Otto Preminger had a reputation as a consummate professional who could deliver troubled productions on time and under budget. He also had a rep as a petty tyrant who ruled over his sets like a back-lot Fuehrer—and he didn't exactly help that image when he developed a sideline playing Nazis in movies like Stalag 17. Instead, he empowered detractors who claimed he was a bullying interpersonal fascist, onscreen and off.
History hasn't been kind to Preminger. In many ways, he became a victim of the persona he worked so hard to create. Like the fascists he portrayed, he made the trains run on time, metaphorically speaking, but he incurred a long list of enemies in the process. Foster Hirsch's massive, sympathetic new biography Otto Preminger: The Man Who Would Be King nakedly aspires to rehabilitate Preminger's tattered reputation. Hirsch's prolonged defense of Preminger's eclectic, oft-maligned oeuvre is comprehensive and scholarly, but lacks passion or humor. Perhaps that's fitting, given his subject's famously Teutonic personality.

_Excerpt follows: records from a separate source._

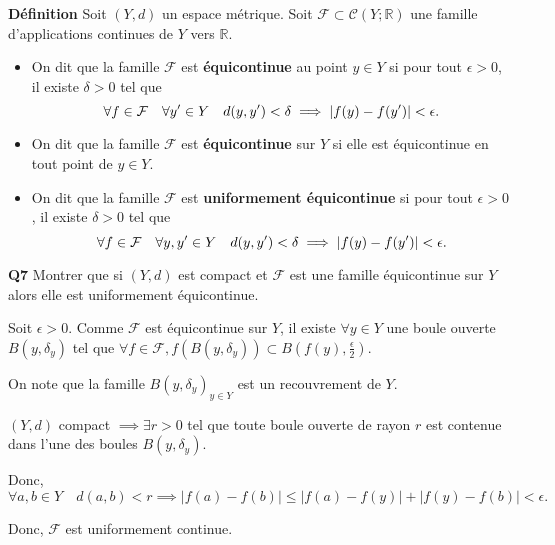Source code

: \documentclass[french]{article}
\begin{document}
	\begin{tcolorbox}[colback=yellow!5!white,colframe=yellow!75!black]
		\textbf{\large{Définition}} Soit $(Y,d)$ un espace métrique. Soit $\mathcal{F} \subset \mathcal{C}(Y; \mathbb{R})$ une famille d'applications continues de $Y$ vers $\mathbb{R}$.
		\begin{itemize}
			\item On dit que la famille $\mathcal{F}$ est \textbf{équicontinue} au point $y \in Y$ si pour tout $\epsilon > 0$, il existe $\delta > 0$ tel que
			\[\forall f \in \mathcal{F} \quad \forall y\sp{\prime} \in Y \quad d(y,y\sp{\prime}) < \delta \implies |f(y) - f(y\sp{\prime})| < \epsilon.\]
			\item On dit que la famille $\mathcal{F}$ est \textbf{équicontinue} sur $Y$ si elle est équicontinue en tout point de $y \in Y$.
			\item On dit que la famille $\mathcal{F}$ est \textbf{uniformement équicontinue} si pour tout $\epsilon > 0$, il existe $\delta > 0$ tel que
				\[\forall f \in \mathcal{F} \quad \forall y,y\sp{\prime} \in Y \quad d(y,y\sp{\prime}) < \delta \implies |f(y) - f(y\sp{\prime})| < \epsilon.\]
		\end{itemize}
	\end{tcolorbox}

	\begin{tcolorbox}[colback=gray!5!white,colframe=gray!75!black]
		\textbf{\large{Q7}} Montrer que si $(Y,d)$ est compact et $\mathcal{F}$ est une famille équicontinue sur $Y$ alors elle est uniformement équicontinue.
	\end{tcolorbox}

	Soit $\epsilon > 0$. Comme $\mathcal{F}$ est équicontinue sur $Y$, il existe $\forall y \in Y$ une boule ouverte $B(y, \delta_y)$ tel que $\forall f \in \mathcal{F}, f(B(y, \delta_y)) \subset B(f(y), \frac{\epsilon}{2})$.
	
	On note que la famille $B(y, \delta_y)_{y \in Y}$ est un recouvrement de $Y$.
	
	$(Y,d)$ compact $\implies \exists r>0$ tel que toute boule ouverte de rayon $r$ est contenue dans l'une des boules $B(y, \delta_y)$.
	
	Donc,
	\[\forall a,b \in Y \quad d(a, b) < r \implies |f(a) - f(b)| \leq |f(a) - f(y)| + |f(y) - f(b)| < \epsilon. \]
	
	Donc, $\mathcal{F}$ est uniformement continue.
	
\end{document}
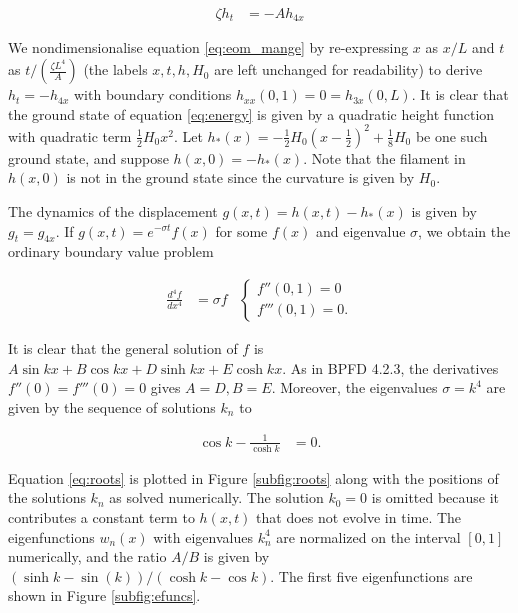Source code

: \documentclass[draft]{article}
\begin{document}
\begin{align}
    \zeta h_t &= -A h_{4x} \label{eq:eom_mange}
\end{align}

We nondimensionalise equation \ref{eq:eom_mange} by re-expressing $x$ as $x/L$ and $t$ as $t / (\frac{\zeta L^4}{A})$ (the labels $x, t, h, H_0$ are left unchanged for readability) to derive $h_t = -h_{4x}$ with boundary conditions $h_{xx}(0, 1) = 0 = h_{3x}(0, L)$. It is clear that the ground state of equation \ref{eq:energy} is given by a quadratic height function with quadratic term $\frac{1}{2}H_0x^2$. Let $h_*(x) = -\frac{1}{2} H_0(x-\frac{1}{2})^2 + \frac{1}{8}H_0$ be one such ground state, and suppose $h(x, 0) = -h_*(x)$. Note that the filament in $h(x, 0)$ is not in the ground state since the curvature is given by $H_0$. 

The dynamics of the displacement $g(x, t) = h(x, t) - h_*(x)$ is given by $g_t = g_{4x}$. If $g(x, t) = e^{-\sigma t} f(x)$ for some $f(x)$ and eigenvalue $\sigma$, we obtain the ordinary boundary value problem 

\begin{align}
    \frac{d^4f}{dx^4} &= \sigma f & \begin{cases} f''(0, 1) = 0 \\ f'''(0, 1) = 0. \end{cases} \label{eq:bvp}
\end{align}

It is clear that the general solution of $f$ is $A \sin kx + B \cos kx + D \sinh kx + E \cosh kx$. As in BPFD 4.2.3, the derivatives $f''(0) = f'''(0) = 0$ gives $A = D, B = E$. Moreover, the eigenvalues $\sigma = k^4$ are given by the sequence of solutions $k_n$ to 

\begin{align}
    \cos k - \frac{1}{\cosh k} &= 0. \label{eq:roots}
\end{align}

Equation \ref{eq:roots} is plotted in Figure \ref{subfig:roots} along with the positions of the solutions $k_n$ as solved numerically. The solution $k_0 = 0$ is omitted because it contributes a constant term to $h(x, t)$ that does not evolve in time. The eigenfunctions $w_n(x)$ with eigenvalues $k_n^4$ are normalized on the interval $[0,1]$ numerically, and the ratio $A/B$ is given by $(\sinh k - \sin(k)) / (\cosh k - \cos k)$. The first five eigenfunctions are shown in Figure \ref{subfig:efuncs}. 
\end{document}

The scion of a wealthy, prominent Austrian Jewish family, Preminger first made his mark on the stage, but he found his greatest success as a director-producer of American films, first as a specialist in kinky noir, and later for stately epics that explored the machinations of powerful institutions. For much of his career, Preminger had his finger on the pulse of the cultural zeitgeist and an intertwined gift for provocation, controversy, and self-promotion. But by the time he shepherded Jackie Gleason through an LSD scene in 1968's infamous Skidoo, the times had passed him by.

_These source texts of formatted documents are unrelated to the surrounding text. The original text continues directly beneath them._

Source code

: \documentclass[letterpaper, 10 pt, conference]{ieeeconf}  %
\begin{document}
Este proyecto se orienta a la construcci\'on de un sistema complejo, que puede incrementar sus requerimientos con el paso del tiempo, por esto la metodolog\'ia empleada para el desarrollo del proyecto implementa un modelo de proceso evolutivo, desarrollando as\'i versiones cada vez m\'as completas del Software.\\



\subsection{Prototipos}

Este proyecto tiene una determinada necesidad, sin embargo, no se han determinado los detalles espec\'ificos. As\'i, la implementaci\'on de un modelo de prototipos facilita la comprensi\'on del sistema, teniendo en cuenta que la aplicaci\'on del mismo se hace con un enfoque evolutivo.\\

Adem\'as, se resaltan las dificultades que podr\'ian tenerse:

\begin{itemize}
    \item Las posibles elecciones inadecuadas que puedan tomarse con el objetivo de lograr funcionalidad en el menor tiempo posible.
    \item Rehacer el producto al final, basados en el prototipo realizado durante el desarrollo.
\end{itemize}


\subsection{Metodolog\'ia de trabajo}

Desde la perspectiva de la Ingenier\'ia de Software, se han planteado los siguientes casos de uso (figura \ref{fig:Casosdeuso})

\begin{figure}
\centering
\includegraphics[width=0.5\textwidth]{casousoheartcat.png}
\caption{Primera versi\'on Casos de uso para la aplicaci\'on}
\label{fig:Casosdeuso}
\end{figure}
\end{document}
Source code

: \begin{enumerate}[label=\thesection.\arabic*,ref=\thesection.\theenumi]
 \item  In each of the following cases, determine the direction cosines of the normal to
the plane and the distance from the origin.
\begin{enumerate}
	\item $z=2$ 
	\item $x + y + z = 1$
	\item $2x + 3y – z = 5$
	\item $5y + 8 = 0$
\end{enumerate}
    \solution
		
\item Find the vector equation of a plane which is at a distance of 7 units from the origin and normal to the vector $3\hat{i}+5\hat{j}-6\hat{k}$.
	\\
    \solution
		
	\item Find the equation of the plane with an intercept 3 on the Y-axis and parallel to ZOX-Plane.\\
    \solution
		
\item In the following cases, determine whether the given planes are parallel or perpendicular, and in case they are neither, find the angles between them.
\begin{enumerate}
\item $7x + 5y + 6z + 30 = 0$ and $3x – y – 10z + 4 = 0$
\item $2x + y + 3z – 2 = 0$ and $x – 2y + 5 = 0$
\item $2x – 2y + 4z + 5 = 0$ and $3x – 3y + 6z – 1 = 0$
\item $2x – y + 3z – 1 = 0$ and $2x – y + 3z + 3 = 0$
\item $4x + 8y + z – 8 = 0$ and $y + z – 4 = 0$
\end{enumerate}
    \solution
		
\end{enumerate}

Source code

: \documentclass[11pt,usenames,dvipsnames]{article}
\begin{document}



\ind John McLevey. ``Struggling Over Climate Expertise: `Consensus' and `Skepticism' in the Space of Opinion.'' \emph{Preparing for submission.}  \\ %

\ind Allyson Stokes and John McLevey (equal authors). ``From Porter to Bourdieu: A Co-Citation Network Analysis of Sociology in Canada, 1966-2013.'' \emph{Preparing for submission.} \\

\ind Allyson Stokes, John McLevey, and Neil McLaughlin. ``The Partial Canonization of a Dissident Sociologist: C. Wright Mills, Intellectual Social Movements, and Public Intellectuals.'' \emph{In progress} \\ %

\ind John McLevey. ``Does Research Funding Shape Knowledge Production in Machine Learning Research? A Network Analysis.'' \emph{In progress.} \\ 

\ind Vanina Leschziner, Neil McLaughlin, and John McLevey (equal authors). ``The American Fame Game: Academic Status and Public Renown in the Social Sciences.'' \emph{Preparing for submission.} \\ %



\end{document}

Hirsch's background as a film professor comes through in his mastery of film jargon and his ability to discuss films in ways that drain them of their mystery and vitality. He maintains a monomaniacal focus on Preminger's creative output, delving into Preminger's Svengali-like relationships with Jean Seberg and Dorothy Dandridge only so far as they affected their work together. His book is far from emotionally intimate, but that might just be because for Preminger, work wasn't just a central focus: It was his life. His persona often overshadows his output, but Hirsch suggests that the best way to honor his legacy is to ignore the image and focus on the films.